• [Assigned task] What you return should match the data below exactly, with no pictures in it.

BEGIN Records shown

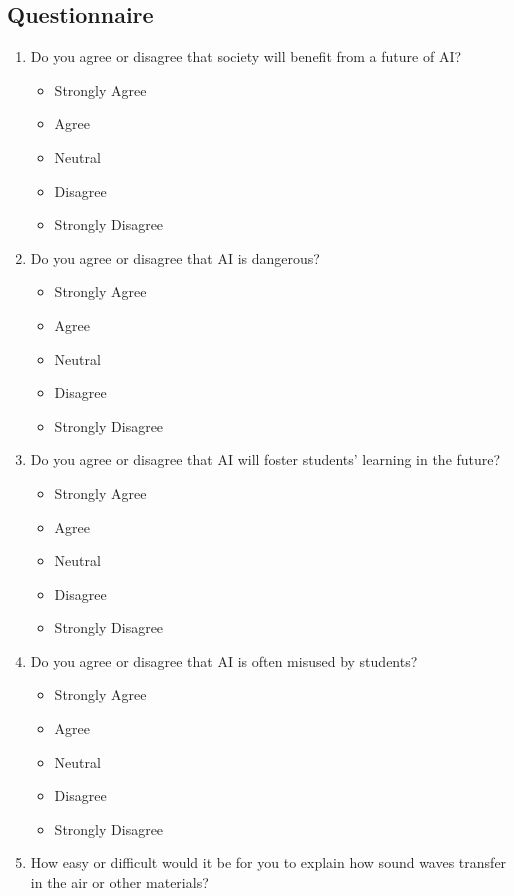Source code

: \documentclass[
  12pt, %
]{article}
\providecommand{\tightlist}{%
  \setlength{\itemsep}{0pt}\setlength{\parskip}{0pt}}
\begin{document}
\newpage

\subsection{Questionnaire}\label{sec:questionnaire}

\begin{enumerate}
\def\labelenumi{\arabic{enumi}.}
\item
  Do you agree or disagree that society will benefit from a future of AI?

  \begin{itemize}
  \tightlist
  \item
    Strongly Agree
  \item
    Agree
  \item
    Neutral
  \item
    Disagree
  \item
    Strongly Disagree
  \end{itemize}
\item
  Do you agree or disagree that AI is dangerous?

  \begin{itemize}
  \tightlist
  \item
    Strongly Agree
  \item
    Agree
  \item
    Neutral
  \item
    Disagree
  \item
    Strongly Disagree
  \end{itemize}
\item
  Do you agree or disagree that AI will foster students' learning in the future?

  \begin{itemize}
  \tightlist
  \item
    Strongly Agree
  \item
    Agree
  \item
    Neutral
  \item
    Disagree
  \item
    Strongly Disagree
  \end{itemize}
\item
  Do you agree or disagree that AI is often misused by students?

  \begin{itemize}
  \tightlist
  \item
    Strongly Agree
  \item
    Agree
  \item
    Neutral
  \item
    Disagree
  \item
    Strongly Disagree
  \end{itemize}
\item
  How easy or difficult would it be for you to explain how sound waves transfer in the air or other materials?


\end{enumerate}
\end{document}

END Records shown

• [Result for this exercise]
Source code

: \documentclass[
  12pt, %
]{article}
\providecommand{\tightlist}{%
  \setlength{\itemsep}{0pt}\setlength{\parskip}{0pt}}
\begin{document}
\newpage

\subsection{Questionnaire}\label{sec:questionnaire}

\begin{enumerate}
\def\labelenumi{\arabic{enumi}.}
\item
  Do you agree or disagree that society will benefit from a future of AI?

  \begin{itemize}
  \tightlist
  \item
    Strongly Agree
  \item
    Agree
  \item
    Neutral
  \item
    Disagree
  \item
    Strongly Disagree
  \end{itemize}
\item
  Do you agree or disagree that AI is dangerous?

  \begin{itemize}
  \tightlist
  \item
    Strongly Agree
  \item
    Agree
  \item
    Neutral
  \item
    Disagree
  \item
    Strongly Disagree
  \end{itemize}
\item
  Do you agree or disagree that AI will foster students' learning in the future?

  \begin{itemize}
  \tightlist
  \item
    Strongly Agree
  \item
    Agree
  \item
    Neutral
  \item
    Disagree
  \item
    Strongly Disagree
  \end{itemize}
\item
  Do you agree or disagree that AI is often misused by students?

  \begin{itemize}
  \tightlist
  \item
    Strongly Agree
  \item
    Agree
  \item
    Neutral
  \item
    Disagree
  \item
    Strongly Disagree
  \end{itemize}
\item
  How easy or difficult would it be for you to explain how sound waves transfer in the air or other materials?


\end{enumerate}
\end{document}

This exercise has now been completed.